**Provided material:**
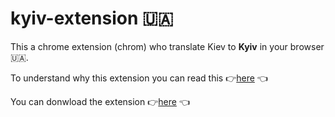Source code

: # kyiv-extension 🇺🇦

This a chrome extension (chrom) who translate Kiev to **Kyiv** in your browser 🇺🇦.

To understand why this extension you can read this 👉[here](https://medium.com/@anroche/project-kyiv-extension-chrome-f320dc1998b9) 👈

You can donwload the extension 👉[here](https://chrome.google.com/webstore/detail/kyiv/fgnhdgdeegeglnhadphalgkbijbldogm) 👈
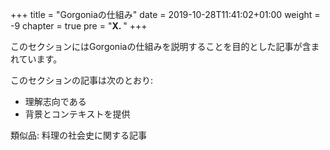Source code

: +++
title = "Gorgoniaの仕組み"
date = 2019-10-28T11:41:02+01:00
weight = -9
chapter = true
pre = "<b>X. </b>"
+++

このセクションにはGorgoniaの仕組みを説明することを目的とした記事が含まれています。

このセクションの記事は次のとおり:

* 理解志向である
* 背景とコンテキストを提供

類似品: 料理の社会史に関する記事
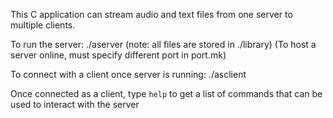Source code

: This C application can stream audio and text files from one server to multiple clients.

To run the server:
./aserver
(note: all files are stored in ./library)
(To host a server online, must specify different port in port.mk)

To connect with a client once server is running:
./asclient

Once connected as a client, type `help` to get a list of commands that can be used to interact with the server

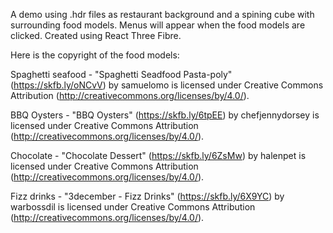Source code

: A demo using .hdr files as restaurant background and a spining cube with surrounding food models. Menus will appear when the food models are clicked. Created using React Three Fibre.

Here is the copyright of the food models:

Spaghetti seafood - "Spaghetti Seadfood Pasta-poly" (https://skfb.ly/oNCvV) by samuelomo is licensed under Creative Commons Attribution (http://creativecommons.org/licenses/by/4.0/).

BBQ Oysters - "BBQ Oysters" (https://skfb.ly/6tpEE) by chefjennydorsey is licensed under Creative Commons Attribution (http://creativecommons.org/licenses/by/4.0/).

Chocolate - "Chocolate Dessert" (https://skfb.ly/6ZsMw) by halenpet is licensed under Creative Commons Attribution (http://creativecommons.org/licenses/by/4.0/).

Fizz drinks - "3december - Fizz Drinks" (https://skfb.ly/6X9YC) by warbossdil is licensed under Creative Commons Attribution (http://creativecommons.org/licenses/by/4.0/).

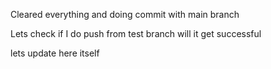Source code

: Cleared everything and doing commit with main branch

Lets check if I do push from test branch will it get successful

lets update here itself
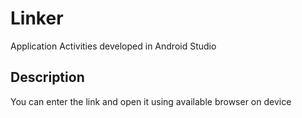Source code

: # Linker 
Application Activities developed in Android Studio

## Description
You can enter the link and open it using available browser on device
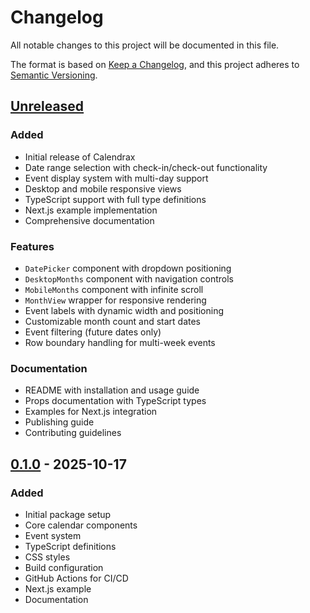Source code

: # Changelog

All notable changes to this project will be documented in this file.

The format is based on [Keep a Changelog](https://keepachangelog.com/en/1.0.0/),
and this project adheres to [Semantic Versioning](https://semver.org/spec/v2.0.0.html).

## [Unreleased]

### Added
- Initial release of Calendrax
- Date range selection with check-in/check-out functionality
- Event display system with multi-day support
- Desktop and mobile responsive views
- TypeScript support with full type definitions
- Next.js example implementation
- Comprehensive documentation

### Features
- `DatePicker` component with dropdown positioning
- `DesktopMonths` component with navigation controls
- `MobileMonths` component with infinite scroll
- `MonthView` wrapper for responsive rendering
- Event labels with dynamic width and positioning
- Customizable month count and start dates
- Event filtering (future dates only)
- Row boundary handling for multi-week events

### Documentation
- README with installation and usage guide
- Props documentation with TypeScript types
- Examples for Next.js integration
- Publishing guide
- Contributing guidelines

## [0.1.0] - 2025-10-17

### Added
- Initial package setup
- Core calendar components
- Event system
- TypeScript definitions
- CSS styles
- Build configuration
- GitHub Actions for CI/CD
- Next.js example
- Documentation

[Unreleased]: https://github.com/bdbose/calendrax/compare/v0.1.0...HEAD
[0.1.0]: https://github.com/bdbose/calendrax/releases/tag/v0.1.0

**Problem to work on:**
Nothing except the lines from the one containing "## Description" through the one containing "### Documentation" should appear in the answer, exactly as above and without pictures.

**Final answer:**
## Description
You can enter the link and open it using available browser on device
Source code

: # Changelog

All notable changes to this project will be documented in this file.

The format is based on [Keep a Changelog](https://keepachangelog.com/en/1.0.0/),
and this project adheres to [Semantic Versioning](https://semver.org/spec/v2.0.0.html).

## [Unreleased]

### Added
- Initial release of Calendrax
- Date range selection with check-in/check-out functionality
- Event display system with multi-day support
- Desktop and mobile responsive views
- TypeScript support with full type definitions
- Next.js example implementation
- Comprehensive documentation

### Features
- `DatePicker` component with dropdown positioning
- `DesktopMonths` component with navigation controls
- `MobileMonths` component with infinite scroll
- `MonthView` wrapper for responsive rendering
- Event labels with dynamic width and positioning
- Customizable month count and start dates
- Event filtering (future dates only)
- Row boundary handling for multi-week events

### Documentation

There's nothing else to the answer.